◆ WHAT THE TASK ASKS:
Only the lines below between the ones containing "데이터 기반 접근 방식으로, 이미지" and "- 데이터셋에 의존하지 말고 모든 것을 시험해보고 가장 효과적인 것을 확인해야 함", inclusive, are to be reproduced, each exactly as it stands.

◆ SUPPLIED DATA:
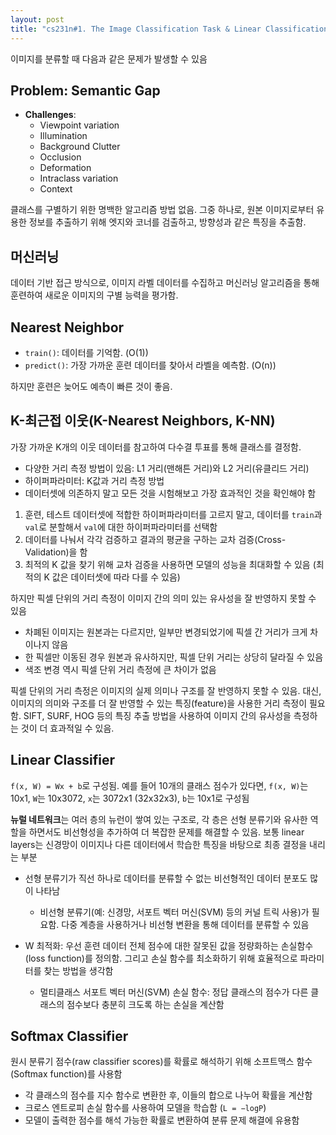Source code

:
 ```yaml
---
layout: post
title: "cs231n#1. The Image Classification Task & Linear Classification & kNN"
---
```


이미지를 분류할 때 다음과 같은 문제가 발생할 수 있음

## Problem: Semantic Gap
- **Challenges**:
  - Viewpoint variation
  - Illumination
  - Background Clutter
  - Occlusion
  - Deformation
  - Intraclass variation
  - Context

클래스를 구별하기 위한 명백한 알고리즘 방법 없음. 그중 하나로, 원본 이미지로부터 유용한 정보를 추출하기 위해 엣지와 코너를 검출하고, 방향성과 같은 특징을 추출함.

## 머신러닝
데이터 기반 접근 방식으로, 이미지 라벨 데이터를 수집하고 머신러닝 알고리즘을 통해 훈련하여 새로운 이미지의 구별 능력을 평가함.

## Nearest Neighbor
- `train()`: 데이터를 기억함. (O(1))
- `predict()`: 가장 가까운 훈련 데이터를 찾아서 라벨을 예측함. (O(n))

하지만 훈련은 늦어도 예측이 빠른 것이 좋음.

## K-최근접 이웃(K-Nearest Neighbors, K-NN)
가장 가까운 K개의 이웃 데이터를 참고하여 다수결 투표를 통해 클래스를 결정함.

- 다양한 거리 측정 방법이 있음: L1 거리(맨해튼 거리)와 L2 거리(유클리드 거리)
- 하이퍼파라미터: K값과 거리 측정 방법
- 데이터셋에 의존하지 말고 모든 것을 시험해보고 가장 효과적인 것을 확인해야 함

1. 훈련, 테스트 데이터셋에 적합한 하이퍼파라미터를 고르지 말고, 데이터를 `train`과 `val`로 분할해서 `val`에 대한 하이퍼파라미터를 선택함
2. 데이터를 나눠서 각각 검증하고 결과의 평균을 구하는 교차 검증(Cross-Validation)을 함
3. 최적의 K 값을 찾기 위해 교차 검증을 사용하면 모델의 성능을 최대화할 수 있음 (최적의 K 값은 데이터셋에 따라 다를 수 있음)

하지만 픽셀 단위의 거리 측정이 이미지 간의 의미 있는 유사성을 잘 반영하지 못할 수 있음
- 차폐된 이미지는 원본과는 다르지만, 일부만 변경되었기에 픽셀 간 거리가 크게 차이나지 않음
- 한 픽셀만 이동된 경우 원본과 유사하지만, 픽셀 단위 거리는 상당히 달라질 수 있음
- 색조 변경 역시 픽셀 단위 거리 측정에 큰 차이가 없음

픽셀 단위의 거리 측정은 이미지의 실제 의미나 구조를 잘 반영하지 못할 수 있음. 대신, 이미지의 의미와 구조를 더 잘 반영할 수 있는 특징(feature)을 사용한 거리 측정이 필요함. SIFT, SURF, HOG 등의 특징 추출 방법을 사용하여 이미지 간의 유사성을 측정하는 것이 더 효과적일 수 있음.

## Linear Classifier
`f(x, W) = Wx + b`로 구성됨. 예를 들어 10개의 클래스 점수가 있다면, `f(x, W)`는 10x1, `W`는 10x3072, `x`는 3072x1 (32x32x3), `b`는 10x1로 구성됨

**뉴럴 네트워크**는 여러 층의 뉴런이 쌓여 있는 구조로, 각 층은 선형 분류기와 유사한 역할을 하면서도 비선형성을 추가하여 더 복잡한 문제를 해결할 수 있음. 보통 linear layers는 신경망이 이미지나 다른 데이터에서 학습한 특징을 바탕으로 최종 결정을 내리는 부분

- 선형 분류기가 직선 하나로 데이터를 분류할 수 없는 비선형적인 데이터 분포도 많이 나타남
  - 비선형 분류기(예: 신경망, 서포트 벡터 머신(SVM) 등의 커널 트릭 사용)가 필요함. 다중 계층을 사용하거나 비선형 변환을 통해 데이터를 분류할 수 있음

- W 최적화: 우선 훈련 데이터 전체 점수에 대한 잘못된 값을 정량화하는 손실함수(loss function)를 정의함. 그리고 손실 함수를 최소화하기 위해 효율적으로 파라미터를 찾는 방법을 생각함
  - 멀티클래스 서포트 벡터 머신(SVM) 손실 함수: 정답 클래스의 점수가 다른 클래스의 점수보다 충분히 크도록 하는 손실을 계산함

## Softmax Classifier
원시 분류기 점수(raw classifier scores)를 확률로 해석하기 위해 소프트맥스 함수(Softmax function)를 사용함

- 각 클래스의 점수를 지수 함수로 변환한 후, 이들의 합으로 나누어 확률을 계산함
- 크로스 엔트로피 손실 함수를 사용하여 모델을 학습함 (`L = −logP`)
- 모델이 출력한 점수를 해석 가능한 확률로 변환하여 분류 문제 해결에 유용함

◆ ANSWER TO THIS TASK:
데이터 기반 접근 방식으로, 이미지 라벨 데이터를 수집하고 머신러닝 알고리즘을 통해 훈련하여 새로운 이미지의 구별 능력을 평가함.

## Nearest Neighbor
- `train()`: 데이터를 기억함. (O(1))
- `predict()`: 가장 가까운 훈련 데이터를 찾아서 라벨을 예측함. (O(n))

하지만 훈련은 늦어도 예측이 빠른 것이 좋음.

## K-최근접 이웃(K-Nearest Neighbors, K-NN)
가장 가까운 K개의 이웃 데이터를 참고하여 다수결 투표를 통해 클래스를 결정함.

- 다양한 거리 측정 방법이 있음: L1 거리(맨해튼 거리)와 L2 거리(유클리드 거리)
- 하이퍼파라미터: K값과 거리 측정 방법
- 데이터셋에 의존하지 말고 모든 것을 시험해보고 가장 효과적인 것을 확인해야 함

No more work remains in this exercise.